They got back to the schoolhouse sooner than she would have liked. Being confined was making her stir-crazy. Despite the lousy pay and her obnoxious co-workers, she missed the Broken Chimney. She also hated leaving Phish short-staffed, even though he kept telling her to take the time she needed.

Ian had returned to clearing out the brush in the back. She wished she could curl up in bed and take a nap, but Wren wasn’t having it. As Tess bounced her in the sling, she investigated the bookcases. Not even the most fast-paced novel could hold her attention, but she discovered a splashy volume devoted to international street artists, another on the work of the British street artist Banksy, and a third titled IHN4: A Rebel’s Story. Beneath the title were the words, “How the son of one of America’s wealthiest families abandoned his heritage and elevated street art from gutters to galleries.”

Wren cried when Tess tried to sit, so she propped the book on the kitchen counter and read.

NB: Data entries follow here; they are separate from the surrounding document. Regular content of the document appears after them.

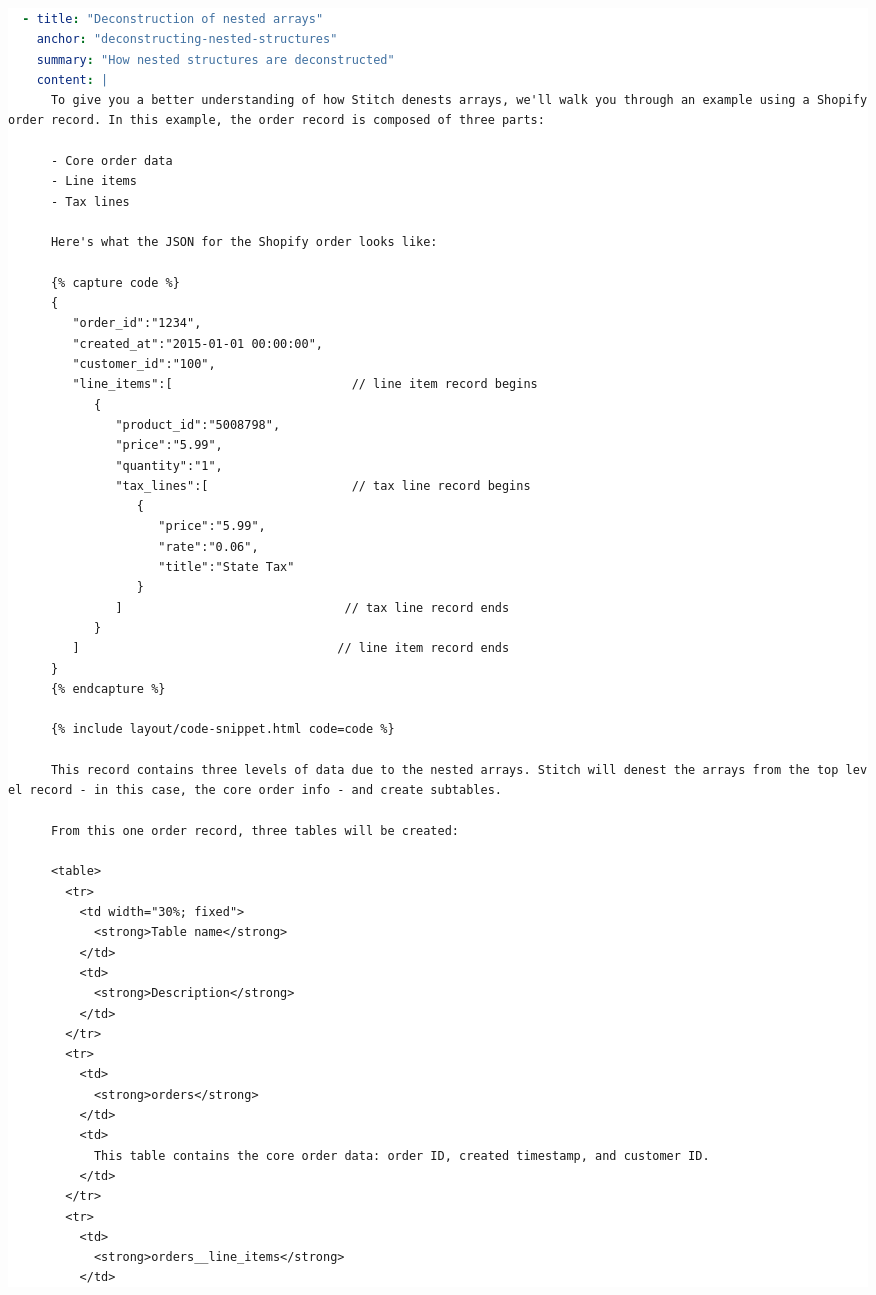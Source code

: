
 ```yaml
  - title: "Deconstruction of nested arrays"
    anchor: "deconstructing-nested-structures"
    summary: "How nested structures are deconstructed"
    content: |
      To give you a better understanding of how Stitch denests arrays, we'll walk you through an example using a Shopify order record. In this example, the order record is composed of three parts:

      - Core order data
      - Line items
      - Tax lines

      Here's what the JSON for the Shopify order looks like:

      {% capture code %}
      {
         "order_id":"1234",
         "created_at":"2015-01-01 00:00:00",
         "customer_id":"100",
         "line_items":[                         // line item record begins
            {
               "product_id":"5008798",
               "price":"5.99",
               "quantity":"1",
               "tax_lines":[                    // tax line record begins
                  {
                     "price":"5.99",
                     "rate":"0.06",
                     "title":"State Tax"
                  }
               ]                               // tax line record ends
            }
         ]                                    // line item record ends
      }
      {% endcapture %}

      {% include layout/code-snippet.html code=code %}

      This record contains three levels of data due to the nested arrays. Stitch will denest the arrays from the top level record - in this case, the core order info - and create subtables.

      From this one order record, three tables will be created:

      <table>
        <tr>
          <td width="30%; fixed">
            <strong>Table name</strong>
          </td>
          <td>
            <strong>Description</strong>
          </td>
        </tr>
        <tr>
          <td>
            <strong>orders</strong>
          </td>
          <td>
            This table contains the core order data: order ID, created timestamp, and customer ID.
          </td>
        </tr>
        <tr>
          <td>
            <strong>orders__line_items</strong>
          </td>
```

North spent his teen years as a conventional graffiti artist, vandalizing trains and subways. But as he matured, so did his vision. His youthful video game–inspired graphics gave way to more detailed, socially conscious work, some of it even whimsical, such as turning the iron grid on the side of a grocery into a zoo cage by pasting a herd of escaping wildebeests around it, or transforming the irregular bricks on a city wall into the missing front teeth of a child’s mouth.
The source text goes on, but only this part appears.